Option 2. is the route I'm going down. It's actually quite a good deal for a DIY'er because the costs of inspection and testing are carried by the local authority.
 
I think the councils had a major problem with Part P one their staff were not trained and two DIY people get it wrong so a re-wire becomes a multi-re-wire with do it again and do it properly. Inspectors could have to return to site many times where people got it wrong so the law change allowed charging for each inspection.

This is news to me, and a potential major issue for us. Bummer, I'll need to re-research how this works. Thank you for your comprehensive reply! I'm not looking to skirt the law, and I am looking to do this safely.
 
I think the councils had a major problem with Part P one their staff were not trained and two DIY people get it wrong so a re-wire becomes a multi-re-wire with do it again and do it properly.

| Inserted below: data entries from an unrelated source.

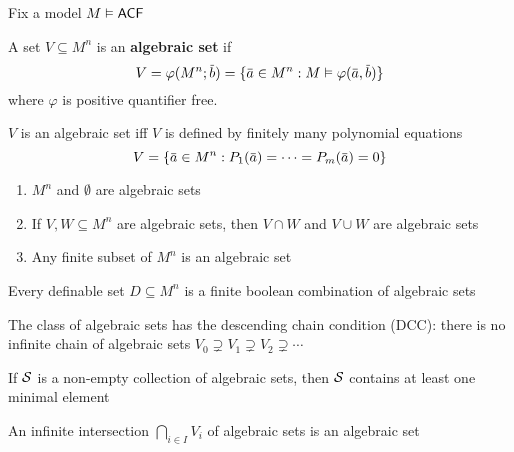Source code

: \documentclass[11pt]{article}
\begin{document}
Fix a model \(M\vDash\textsf{ACF}\)

\begin{definition}[]
A set \(V\subseteq M^n\) is an \textbf{algebraic set} if
\begin{equation*}
V=\varphi(M^n;\barb)=\{\bara\in M^n:M\vDash\varphi(\bara,\barb)\}
\end{equation*}
where \(\varphi\) is positive quantifier free.
\end{definition}

\begin{remark}
\(V\) is an algebraic set iff \(V\) is defined by finitely many polynomial equations
\begin{equation*}
V=\{\bara\in M^n:P_1(\bara)=\dots=P_m(\bara)=0\}
\end{equation*}
\end{remark}

\begin{lemma}[]
\begin{enumerate}
\item \(M^n\) and \(\emptyset\) are algebraic sets
\item If \(V,W\subseteq M^n\) are algebraic sets, then \(V\cap W\) and \(V\cup W\) are algebraic sets
\item Any finite subset of \(M^n\) is an algebraic set
\end{enumerate}
\end{lemma}

\begin{fact}
Every definable set \(D\subseteq M^n\) is a finite boolean combination of algebraic sets
\end{fact}

\begin{fact}
The class of algebraic sets has the descending chain condition (DCC): there is no infinite chain
of algebraic sets \(V_0\supsetneq V_1\supsetneq V_2\supsetneq\cdots\)
\end{fact}

\begin{corollary}[]
If \(\mathcal{S}\) is a non-empty collection of algebraic sets, then \(\mathcal{S}\) contains at least one minimal element
\end{corollary}

\begin{corollary}[]
An infinite intersection \(\bigcap_{i\in I}V_i\) of algebraic sets is an algebraic set
\end{corollary}
\end{document}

Inspectors could have to return to site many times where people got it wrong so the law change allowed charging for each inspection.
This is news to me, and a potential major issue for us. Bummer, I'll need to re-research how this works. Thank you for your comprehensive reply! I'm not looking to skirt the law, and I am looking to do this safely.
As I understand the situation, they cannot charge extra (over and above the notification fee) for activities of their own inspectors. However, many/most LABCs do not have (any or enough) appropriate inspectors for electrical work and therefore contract out that work to outside electricians. As eric has said, although I believe that the rules didn't initially allow it, I also believe the rules were fairly quickly changed so as to allow the LABC to 'pass through' the cost of these contracted outside electricians to the applicant.

Kind Regards, John
 
Thanks John, might be worth a discussion with the authority and get confirmation one way or the other.

Another few questions:

I'm thinking of using a glue gun or something like no-more nails to fix the cables within the chases - Are there any drawbacks with doing it this way? (Other than not being able to remove the cables, but I'm not putting them in conduit anyway)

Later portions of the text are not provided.